Darkwing Duck
Hey, why not. I used to watch the show fairly faithfully.It's 2006, and perhaps it is merely the reluctance to come back to Fort McMurray, but I've been feeling this isn't going to be a good year. For the last two nights I haven't slept hardly at all; thinking about work keeps me awake. I'm paranoid, I feel like I'm constantly being undermined, and I don't trust anyone at work. It's like high school, without the reprieve of skipping. But I survived that without bloodshed, I should be able to pull this off for a while longer. I have decided, however, that this will be one of very few blogs about work. I can't bring myself to admit that work is really that relevant to who I am.
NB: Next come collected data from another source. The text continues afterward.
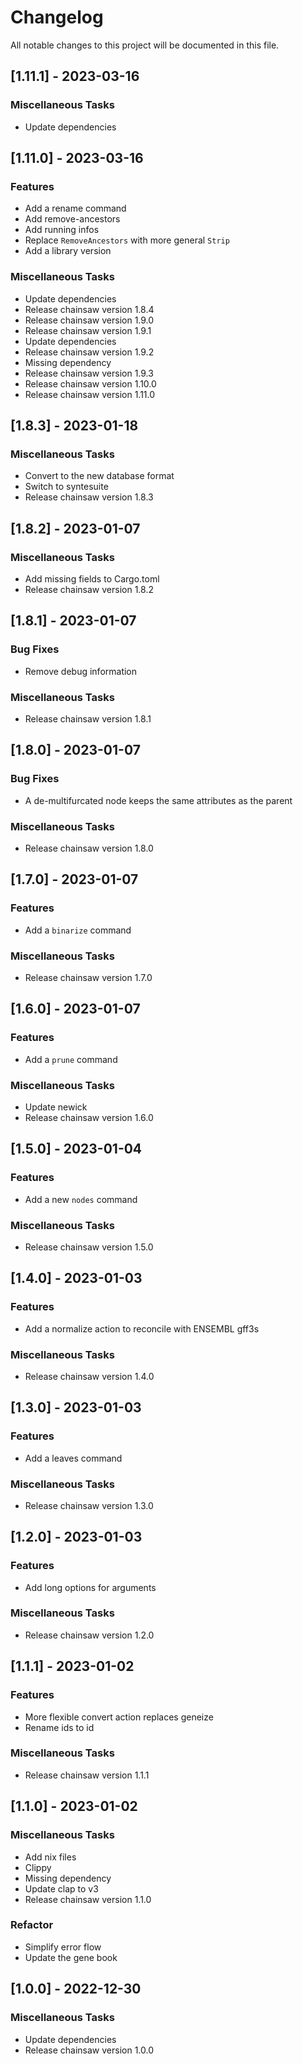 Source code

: # Changelog

All notable changes to this project will be documented in this file.

## [1.11.1] - 2023-03-16

### Miscellaneous Tasks

- Update dependencies

## [1.11.0] - 2023-03-16

### Features

- Add a rename command
- Add remove-ancestors
- Add running infos
- Replace `RemoveAncestors` with more general `Strip`
- Add a library version

### Miscellaneous Tasks

- Update dependencies
- Release chainsaw version 1.8.4
- Release chainsaw version 1.9.0
- Release chainsaw version 1.9.1
- Update dependencies
- Release chainsaw version 1.9.2
- Missing dependency
- Release chainsaw version 1.9.3
- Release chainsaw version 1.10.0
- Release chainsaw version 1.11.0

## [1.8.3] - 2023-01-18

### Miscellaneous Tasks

- Convert to the new database format
- Switch to syntesuite
- Release chainsaw version 1.8.3

## [1.8.2] - 2023-01-07

### Miscellaneous Tasks

- Add missing fields to Cargo.toml
- Release chainsaw version 1.8.2

## [1.8.1] - 2023-01-07

### Bug Fixes

- Remove debug information

### Miscellaneous Tasks

- Release chainsaw version 1.8.1

## [1.8.0] - 2023-01-07

### Bug Fixes

- A de-multifurcated node keeps the same attributes as the parent

### Miscellaneous Tasks

- Release chainsaw version 1.8.0

## [1.7.0] - 2023-01-07

### Features

- Add a `binarize` command

### Miscellaneous Tasks

- Release chainsaw version 1.7.0

## [1.6.0] - 2023-01-07

### Features

- Add a `prune` command

### Miscellaneous Tasks

- Update newick
- Release chainsaw version 1.6.0

## [1.5.0] - 2023-01-04

### Features

- Add a new `nodes` command

### Miscellaneous Tasks

- Release chainsaw version 1.5.0

## [1.4.0] - 2023-01-03

### Features

- Add a normalize action to reconcile with ENSEMBL gff3s

### Miscellaneous Tasks

- Release chainsaw version 1.4.0

## [1.3.0] - 2023-01-03

### Features

- Add a leaves command

### Miscellaneous Tasks

- Release chainsaw version 1.3.0

## [1.2.0] - 2023-01-03

### Features

- Add long options for arguments

### Miscellaneous Tasks

- Release chainsaw version 1.2.0

## [1.1.1] - 2023-01-02

### Features

- More flexible convert action replaces geneize
- Rename ids to id

### Miscellaneous Tasks

- Release chainsaw version 1.1.1

## [1.1.0] - 2023-01-02

### Miscellaneous Tasks

- Add nix files
- Clippy
- Missing dependency
- Update clap to v3
- Release chainsaw version 1.1.0

### Refactor

- Simplify error flow
- Update the gene book

## [1.0.0] - 2022-12-30

### Miscellaneous Tasks

- Update dependencies
- Release chainsaw version 1.0.0

<!-- generated by git-cliff -->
Even though it's work that has been shaping every experience I've had these last few months.
I went to my first ever NHL game on the 19th. Calgary in Edmonton. Skybox seats. And I won $20.
Christmas was good, but uneventful, which was exactly what I was looking for, after being sick. Diane bought me season 2 of Corner Gas, a funny little Canadian program about life in a small prairie town. And I got alot of other cool stuff.
Yeah. Still not feeling very chatty.
3 Comments:
you sound stressed :( welcome back, kiddo.
Thanks :) I'm a little stressed. I wasn't looking forward to coming back here.
wh00...sounds like it :( but speaking of happy things; how's the tattoos? how was your solstice?